**What you should do:** The expected answer is the set of lines in the data below between the line holding "These instructions will" and the line holding "Note(id , note_title , note_text )", inclusive, written out exactly.
******************************
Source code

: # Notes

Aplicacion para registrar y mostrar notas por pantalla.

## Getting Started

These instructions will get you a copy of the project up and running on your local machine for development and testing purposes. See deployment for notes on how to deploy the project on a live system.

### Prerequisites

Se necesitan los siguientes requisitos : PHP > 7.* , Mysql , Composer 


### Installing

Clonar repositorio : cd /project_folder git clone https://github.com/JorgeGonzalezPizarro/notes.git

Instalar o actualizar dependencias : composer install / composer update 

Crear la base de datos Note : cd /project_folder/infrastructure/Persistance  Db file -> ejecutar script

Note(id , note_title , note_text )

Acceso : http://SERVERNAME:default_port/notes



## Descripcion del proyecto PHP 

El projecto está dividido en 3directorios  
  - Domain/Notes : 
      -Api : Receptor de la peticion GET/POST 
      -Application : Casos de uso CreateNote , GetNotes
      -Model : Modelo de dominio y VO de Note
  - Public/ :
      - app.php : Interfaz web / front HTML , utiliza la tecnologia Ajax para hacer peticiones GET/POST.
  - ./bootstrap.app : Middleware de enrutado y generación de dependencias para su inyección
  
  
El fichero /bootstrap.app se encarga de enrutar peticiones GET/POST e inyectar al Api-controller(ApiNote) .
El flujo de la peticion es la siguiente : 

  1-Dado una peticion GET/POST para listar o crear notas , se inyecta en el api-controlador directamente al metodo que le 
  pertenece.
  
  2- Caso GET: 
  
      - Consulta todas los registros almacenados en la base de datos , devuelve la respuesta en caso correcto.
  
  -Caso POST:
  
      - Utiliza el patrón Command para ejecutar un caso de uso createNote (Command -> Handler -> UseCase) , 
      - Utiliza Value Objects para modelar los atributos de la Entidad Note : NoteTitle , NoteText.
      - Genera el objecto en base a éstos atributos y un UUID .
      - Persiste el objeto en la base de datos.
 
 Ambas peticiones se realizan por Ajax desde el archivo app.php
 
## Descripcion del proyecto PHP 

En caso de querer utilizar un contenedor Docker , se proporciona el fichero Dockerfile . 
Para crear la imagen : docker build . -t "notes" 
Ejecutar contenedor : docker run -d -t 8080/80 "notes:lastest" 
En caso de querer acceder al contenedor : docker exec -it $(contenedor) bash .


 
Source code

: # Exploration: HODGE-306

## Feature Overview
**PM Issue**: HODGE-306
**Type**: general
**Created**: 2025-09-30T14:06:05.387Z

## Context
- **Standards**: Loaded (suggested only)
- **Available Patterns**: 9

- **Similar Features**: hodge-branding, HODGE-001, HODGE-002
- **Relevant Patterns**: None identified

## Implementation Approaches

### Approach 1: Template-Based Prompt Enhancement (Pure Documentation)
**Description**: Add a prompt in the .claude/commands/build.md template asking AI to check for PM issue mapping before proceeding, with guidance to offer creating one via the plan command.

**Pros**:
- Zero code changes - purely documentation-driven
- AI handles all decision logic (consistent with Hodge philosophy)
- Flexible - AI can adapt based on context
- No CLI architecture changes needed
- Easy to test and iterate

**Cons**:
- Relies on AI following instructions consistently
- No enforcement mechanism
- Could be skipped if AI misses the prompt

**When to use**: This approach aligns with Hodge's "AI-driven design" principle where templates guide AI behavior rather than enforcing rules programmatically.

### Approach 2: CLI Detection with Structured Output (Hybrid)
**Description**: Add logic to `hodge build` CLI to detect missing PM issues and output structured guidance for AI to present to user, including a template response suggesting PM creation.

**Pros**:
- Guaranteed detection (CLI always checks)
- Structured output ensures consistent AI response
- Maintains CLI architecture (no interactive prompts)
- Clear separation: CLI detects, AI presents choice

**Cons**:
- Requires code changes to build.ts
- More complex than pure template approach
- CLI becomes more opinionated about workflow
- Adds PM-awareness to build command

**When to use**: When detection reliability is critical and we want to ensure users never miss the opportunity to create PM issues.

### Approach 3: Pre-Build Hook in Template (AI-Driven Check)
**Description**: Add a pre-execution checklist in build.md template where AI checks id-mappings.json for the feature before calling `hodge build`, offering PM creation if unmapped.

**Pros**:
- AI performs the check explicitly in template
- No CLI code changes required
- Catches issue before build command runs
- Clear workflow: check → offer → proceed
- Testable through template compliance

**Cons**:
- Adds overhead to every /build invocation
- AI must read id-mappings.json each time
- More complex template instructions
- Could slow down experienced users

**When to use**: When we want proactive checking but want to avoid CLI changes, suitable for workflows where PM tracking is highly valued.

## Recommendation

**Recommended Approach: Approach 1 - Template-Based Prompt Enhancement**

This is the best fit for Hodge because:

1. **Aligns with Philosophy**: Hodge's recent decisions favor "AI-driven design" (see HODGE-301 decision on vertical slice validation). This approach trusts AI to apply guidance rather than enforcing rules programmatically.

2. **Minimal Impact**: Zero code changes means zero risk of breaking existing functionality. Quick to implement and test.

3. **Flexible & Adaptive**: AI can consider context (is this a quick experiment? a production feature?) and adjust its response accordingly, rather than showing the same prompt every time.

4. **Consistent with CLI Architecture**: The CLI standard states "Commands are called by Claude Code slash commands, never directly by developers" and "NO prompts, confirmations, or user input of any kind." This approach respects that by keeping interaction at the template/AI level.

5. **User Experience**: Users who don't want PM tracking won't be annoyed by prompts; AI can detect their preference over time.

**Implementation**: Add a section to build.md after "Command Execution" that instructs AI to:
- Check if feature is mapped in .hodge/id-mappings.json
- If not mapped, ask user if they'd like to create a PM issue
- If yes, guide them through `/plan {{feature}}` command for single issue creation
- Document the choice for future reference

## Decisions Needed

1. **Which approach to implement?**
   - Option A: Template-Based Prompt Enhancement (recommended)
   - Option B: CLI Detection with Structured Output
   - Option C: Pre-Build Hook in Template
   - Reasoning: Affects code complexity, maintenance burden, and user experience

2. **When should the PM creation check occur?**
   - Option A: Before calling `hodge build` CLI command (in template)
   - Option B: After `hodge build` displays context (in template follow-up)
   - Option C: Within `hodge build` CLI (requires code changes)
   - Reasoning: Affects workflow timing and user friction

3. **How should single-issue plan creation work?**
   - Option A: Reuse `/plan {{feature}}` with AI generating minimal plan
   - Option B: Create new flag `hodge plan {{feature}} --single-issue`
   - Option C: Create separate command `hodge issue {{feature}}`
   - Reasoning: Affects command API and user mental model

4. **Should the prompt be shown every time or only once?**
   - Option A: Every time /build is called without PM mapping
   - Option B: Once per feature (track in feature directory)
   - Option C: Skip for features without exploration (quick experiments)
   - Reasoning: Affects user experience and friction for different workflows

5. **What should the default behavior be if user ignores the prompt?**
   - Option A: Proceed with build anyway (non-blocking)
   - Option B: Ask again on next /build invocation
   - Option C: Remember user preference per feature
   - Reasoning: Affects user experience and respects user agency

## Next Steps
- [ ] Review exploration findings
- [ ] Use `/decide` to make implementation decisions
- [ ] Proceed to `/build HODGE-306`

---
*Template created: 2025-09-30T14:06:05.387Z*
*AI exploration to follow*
******************************
**Response to the task:**
These instructions will get you a copy of the project up and running on your local machine for development and testing purposes. See deployment for notes on how to deploy the project on a live system.

### Prerequisites

Se necesitan los siguientes requisitos : PHP > 7.* , Mysql , Composer 


### Installing

Clonar repositorio : cd /project_folder git clone https://github.com/JorgeGonzalezPizarro/notes.git

Instalar o actualizar dependencias : composer install / composer update 

Crear la base de datos Note : cd /project_folder/infrastructure/Persistance  Db file -> ejecutar script

Note(id , note_title , note_text )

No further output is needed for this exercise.